Le gouverneur de la Banque du Canada, Tiff Macklem, a signalé que la banque centrale ignorerait un pic d'inflation à court terme dû à l'énergie, tournant l'attention des responsables vers la perception des prix par les entreprises et les ménages à moyen terme. Ces commentaires accommodants (dovish), combinés à l'apaisement des tensions au Moyen-Orient, ont poussé les traders à réduire massivement leurs paris sur les hausses de taux, une seule augmentation étant désormais intégrée pour l'année.
« Vous ne voulez pas être en retard et laisser l'inflation s'installer et s'enraciner », a déclaré Macklem aux journalistes à Washington. Mais la banque ne veut pas non plus « agir trop tôt et augmenter les taux d'intérêt au risque de ralentir la croissance, d'autant plus que celle-ci est déjà faible ».
Ces remarques ont provoqué des remous sur les marchés. Le dollar canadien s'est renforcé pour atteindre un sommet d'un mois à 1,3675 par dollar américain, tandis que les contrats à terme sur le pétrole brut américain ont plongé de 11,45 % pour s'établir à 83,85 $ le baril après que l'Iran a déclaré que le détroit d'Ormuz était ouvert au trafic commercial. En réponse, les traders sur le marché des swaps sur indice au jour le jour (OIS) ont débouclé leurs paris précédents sur un cycle de resserrement agressif, la probabilité d'une hausse des taux en octobre tombant à 60 %. Les rendements des obligations canadiennes à 10 ans ont baissé de 5,5 points de base pour s'établir à 3,448 %.
La Banque du Canada est désormais prise entre des signaux contradictoires avant sa décision sur les taux du 29 avril. Bien que Macklem s'attende à une accélération de l'inflation en mars, il estime qu'elle restera inférieure à 3 % et se dit confiant que la décélération des prix de base et les capacités excédentaires de l'économie limiteront les pressions généralisées sur les prix.
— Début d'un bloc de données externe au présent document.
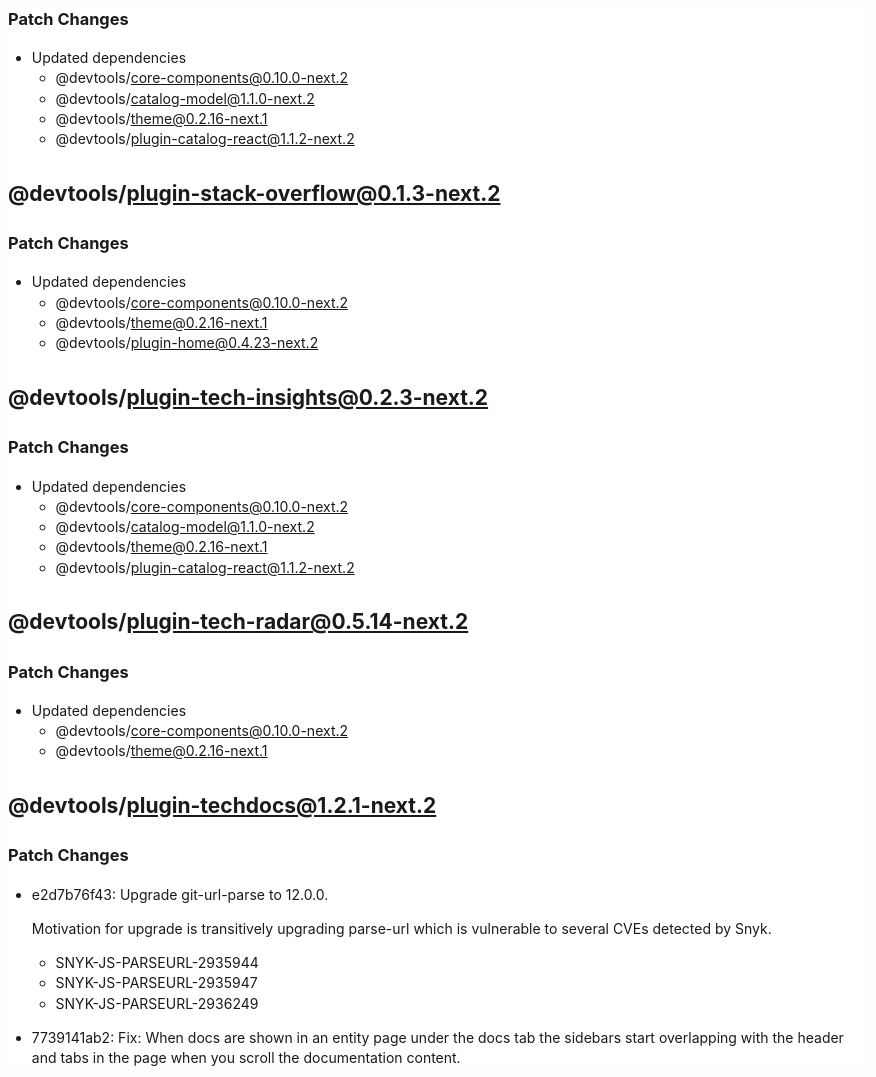 ### Patch Changes

- Updated dependencies
  - @devtools/core-components@0.10.0-next.2
  - @devtools/catalog-model@1.1.0-next.2
  - @devtools/theme@0.2.16-next.1
  - @devtools/plugin-catalog-react@1.1.2-next.2

## @devtools/plugin-stack-overflow@0.1.3-next.2

### Patch Changes

- Updated dependencies
  - @devtools/core-components@0.10.0-next.2
  - @devtools/theme@0.2.16-next.1
  - @devtools/plugin-home@0.4.23-next.2

## @devtools/plugin-tech-insights@0.2.3-next.2

### Patch Changes

- Updated dependencies
  - @devtools/core-components@0.10.0-next.2
  - @devtools/catalog-model@1.1.0-next.2
  - @devtools/theme@0.2.16-next.1
  - @devtools/plugin-catalog-react@1.1.2-next.2

## @devtools/plugin-tech-radar@0.5.14-next.2

### Patch Changes

- Updated dependencies
  - @devtools/core-components@0.10.0-next.2
  - @devtools/theme@0.2.16-next.1

## @devtools/plugin-techdocs@1.2.1-next.2

### Patch Changes

- e2d7b76f43: Upgrade git-url-parse to 12.0.0.

  Motivation for upgrade is transitively upgrading parse-url which is vulnerable
  to several CVEs detected by Snyk.

  - SNYK-JS-PARSEURL-2935944
  - SNYK-JS-PARSEURL-2935947
  - SNYK-JS-PARSEURL-2936249

- 7739141ab2: Fix: When docs are shown in an entity page under the docs tab the sidebars start overlapping with the header and tabs in the page when you scroll the documentation content.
Cela contraste avec les données d'enquête de la Fédération canadienne de l'entreprise indépendante (FCEI) montrant que les petites entreprises ont augmenté leurs prix de plus de 3 % en avril, et un sondage Signal49 indiquant que la moitié des Canadiens voient l'inflation au-dessus de 3 % pour les trois prochaines années.
« Le marché agit comme s'il se réveillait d'un mauvais rêve », a déclaré Adam Button, analyste en devises en chef chez investingLive, faisant référence à la désescalade du conflit iranien.
Macklem a reconnu que la hausse des prix de l'énergie « pèse sur les consommateurs et les entreprises », mais a précisé que les responsables ne s'attendaient pas à une répercussion rapide sur les autres biens et services. Il a noté que, contrairement à la poussée inflationniste post-pandémique, l'inflation globale était inférieure à 2 % avant le récent conflit.
Les investisseurs attendent désormais avec impatience les données sur l'inflation de mars et l'enquête de la Banque du Canada sur les attentes, toutes deux prévues lundi. Avery Shenfeld, économiste en chef chez CIBC Marchés mondiaux, a déclaré qu'il « s'attendrait à voir cela fondre s'il y a plus de progrès vers un accord avec l'Iran », faisant référence aux probabilités restantes d'une hausse des taux. À un moment donné en mars, les investisseurs prévoyaient jusqu'à trois hausses de taux pour l'année.